From January 1, 2016 through November 30, 2016, we applied both search strategies independently: radiology diagnostic code for lung nodules to all imaging studies, and text search to all radiology reports of chest and abdomen imaging studies in the CDW (Figure). We also collected demographic (eg, age, sex, race, rurality) and clinical (eg, medical comorbidities, tobacco use) information that were uploaded to the database automatically from CDW using International Statistical Classification of Diseases, Tenth Edition and demographic codes. The VHA uses the Rural-Urban Commuting Areas (RUCA) system to define rurality, which takes into account population density and how closely a community is linked socioeconomically to larger urban centers.11 The protocol was reviewed and approved by the institutional review board of ICVAHCS and the University of Iowa.

The presence of a lung nodule was established by having the lung nodule registry nurse manually review the charts of every patient with a radiology report identified by either code 44 or the text search algorithm.

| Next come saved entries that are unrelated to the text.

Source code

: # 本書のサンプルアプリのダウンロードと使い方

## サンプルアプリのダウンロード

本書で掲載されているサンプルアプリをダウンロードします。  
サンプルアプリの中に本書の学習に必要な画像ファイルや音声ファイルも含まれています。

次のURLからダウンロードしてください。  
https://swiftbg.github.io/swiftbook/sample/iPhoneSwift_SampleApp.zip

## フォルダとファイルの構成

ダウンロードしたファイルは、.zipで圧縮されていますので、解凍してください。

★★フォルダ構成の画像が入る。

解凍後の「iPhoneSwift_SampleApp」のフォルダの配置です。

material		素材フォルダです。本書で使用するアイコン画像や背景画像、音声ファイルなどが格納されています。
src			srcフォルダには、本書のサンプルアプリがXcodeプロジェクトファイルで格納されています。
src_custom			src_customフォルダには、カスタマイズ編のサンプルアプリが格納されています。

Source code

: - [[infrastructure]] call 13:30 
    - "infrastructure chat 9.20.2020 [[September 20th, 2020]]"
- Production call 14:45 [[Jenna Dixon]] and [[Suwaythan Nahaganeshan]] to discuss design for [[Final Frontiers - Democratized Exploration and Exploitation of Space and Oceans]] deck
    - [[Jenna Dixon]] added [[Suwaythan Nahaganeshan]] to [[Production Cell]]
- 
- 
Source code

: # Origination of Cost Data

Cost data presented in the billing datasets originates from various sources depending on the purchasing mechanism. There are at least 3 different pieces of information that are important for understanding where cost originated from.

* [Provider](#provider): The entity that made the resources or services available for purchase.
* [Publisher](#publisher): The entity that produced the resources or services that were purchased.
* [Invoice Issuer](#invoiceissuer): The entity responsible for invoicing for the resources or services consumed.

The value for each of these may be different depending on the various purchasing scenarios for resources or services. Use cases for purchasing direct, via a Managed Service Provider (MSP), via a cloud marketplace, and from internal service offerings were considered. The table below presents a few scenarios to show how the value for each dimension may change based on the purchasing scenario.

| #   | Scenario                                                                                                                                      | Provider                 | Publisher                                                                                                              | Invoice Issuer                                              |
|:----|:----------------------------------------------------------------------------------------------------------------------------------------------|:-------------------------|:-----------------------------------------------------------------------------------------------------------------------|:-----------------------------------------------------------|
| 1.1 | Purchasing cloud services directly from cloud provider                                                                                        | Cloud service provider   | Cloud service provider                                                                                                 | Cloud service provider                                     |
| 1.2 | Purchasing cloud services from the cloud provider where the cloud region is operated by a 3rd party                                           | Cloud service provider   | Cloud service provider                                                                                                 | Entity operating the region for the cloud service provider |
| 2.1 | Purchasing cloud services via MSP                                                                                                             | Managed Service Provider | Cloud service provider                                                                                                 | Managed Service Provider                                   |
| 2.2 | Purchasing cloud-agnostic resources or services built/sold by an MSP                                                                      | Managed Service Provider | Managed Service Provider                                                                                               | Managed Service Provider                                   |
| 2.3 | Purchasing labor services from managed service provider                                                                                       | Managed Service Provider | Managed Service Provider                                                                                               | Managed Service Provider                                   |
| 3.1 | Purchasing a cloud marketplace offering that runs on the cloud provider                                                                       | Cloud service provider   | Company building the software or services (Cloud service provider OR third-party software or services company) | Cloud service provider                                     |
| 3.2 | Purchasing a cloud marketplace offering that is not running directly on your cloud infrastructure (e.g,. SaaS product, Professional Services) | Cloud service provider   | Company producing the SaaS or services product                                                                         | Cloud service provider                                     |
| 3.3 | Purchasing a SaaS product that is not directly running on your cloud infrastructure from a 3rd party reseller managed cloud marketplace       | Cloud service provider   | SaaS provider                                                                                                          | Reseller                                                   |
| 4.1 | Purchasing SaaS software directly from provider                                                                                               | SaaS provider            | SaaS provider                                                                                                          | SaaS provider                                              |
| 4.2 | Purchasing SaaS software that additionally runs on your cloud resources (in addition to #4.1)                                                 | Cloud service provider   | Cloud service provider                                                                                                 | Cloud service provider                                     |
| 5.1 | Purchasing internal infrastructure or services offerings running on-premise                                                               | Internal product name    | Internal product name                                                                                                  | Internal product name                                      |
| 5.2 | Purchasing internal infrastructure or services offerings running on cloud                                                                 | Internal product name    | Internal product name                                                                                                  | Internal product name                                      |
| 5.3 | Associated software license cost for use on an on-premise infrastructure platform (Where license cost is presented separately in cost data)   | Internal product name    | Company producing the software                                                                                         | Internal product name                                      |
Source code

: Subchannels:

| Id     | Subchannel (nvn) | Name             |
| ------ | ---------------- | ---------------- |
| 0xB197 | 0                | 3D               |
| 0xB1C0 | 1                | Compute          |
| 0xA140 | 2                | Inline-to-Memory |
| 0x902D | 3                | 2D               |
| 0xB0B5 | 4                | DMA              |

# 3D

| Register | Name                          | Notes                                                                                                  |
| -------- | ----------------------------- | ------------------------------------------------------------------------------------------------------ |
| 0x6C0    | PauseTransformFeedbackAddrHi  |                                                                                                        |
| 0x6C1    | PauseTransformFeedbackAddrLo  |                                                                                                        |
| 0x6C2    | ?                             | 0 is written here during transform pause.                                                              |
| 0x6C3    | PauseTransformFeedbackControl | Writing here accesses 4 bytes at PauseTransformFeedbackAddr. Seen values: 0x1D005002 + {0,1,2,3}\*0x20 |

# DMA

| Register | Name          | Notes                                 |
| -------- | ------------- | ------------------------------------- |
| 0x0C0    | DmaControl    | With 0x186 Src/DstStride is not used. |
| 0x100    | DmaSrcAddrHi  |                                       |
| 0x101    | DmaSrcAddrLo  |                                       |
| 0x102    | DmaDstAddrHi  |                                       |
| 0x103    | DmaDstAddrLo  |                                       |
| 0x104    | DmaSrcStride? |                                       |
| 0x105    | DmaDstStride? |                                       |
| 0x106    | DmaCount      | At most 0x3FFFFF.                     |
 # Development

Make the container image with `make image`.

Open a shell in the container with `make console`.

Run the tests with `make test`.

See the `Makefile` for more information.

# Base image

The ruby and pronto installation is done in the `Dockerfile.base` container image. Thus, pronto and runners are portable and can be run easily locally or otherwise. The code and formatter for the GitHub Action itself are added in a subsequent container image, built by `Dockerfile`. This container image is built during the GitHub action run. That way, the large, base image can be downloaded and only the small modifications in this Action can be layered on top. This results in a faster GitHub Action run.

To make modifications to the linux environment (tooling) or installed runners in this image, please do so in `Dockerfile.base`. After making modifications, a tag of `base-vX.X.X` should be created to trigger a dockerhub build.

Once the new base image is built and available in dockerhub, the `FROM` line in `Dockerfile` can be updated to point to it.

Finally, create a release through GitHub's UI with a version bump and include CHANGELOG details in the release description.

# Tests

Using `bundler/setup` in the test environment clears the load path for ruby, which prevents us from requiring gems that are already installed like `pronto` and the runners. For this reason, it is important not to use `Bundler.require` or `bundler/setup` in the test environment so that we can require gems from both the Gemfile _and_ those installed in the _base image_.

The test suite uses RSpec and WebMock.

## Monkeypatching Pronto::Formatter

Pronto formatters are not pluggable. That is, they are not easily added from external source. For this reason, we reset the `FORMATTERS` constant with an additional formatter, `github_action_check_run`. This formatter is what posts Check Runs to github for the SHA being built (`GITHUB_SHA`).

The goal was to ensure that our text search strategy identified all reports with a code 44 to be compliant with VISN expectations. Cases in which a lung nodule was described in the radiology report were considered true positives, and those without a lung nodule description were considered false positives.

We compared the sociodemographic and clinical characteristics of patients with lung nodules between those identified with both code 44 and the text search and those identified with the text search alone. We used χ2 tests for categorical variables (eg, age, gender, RUCA, chronic obstructive pulmonary disease (COPD), smoking status) and t tests for continuous variables (eg, Charlson comorbidity score). A P value ≤ .05 was considered statistically significant. To assess the yield of each search strategy, we determined the number of patients with lung nodules detected by the text search and the radiology diagnostic code. We also calculated the positive predictive value (PPV) and 95% CI of each search strategy.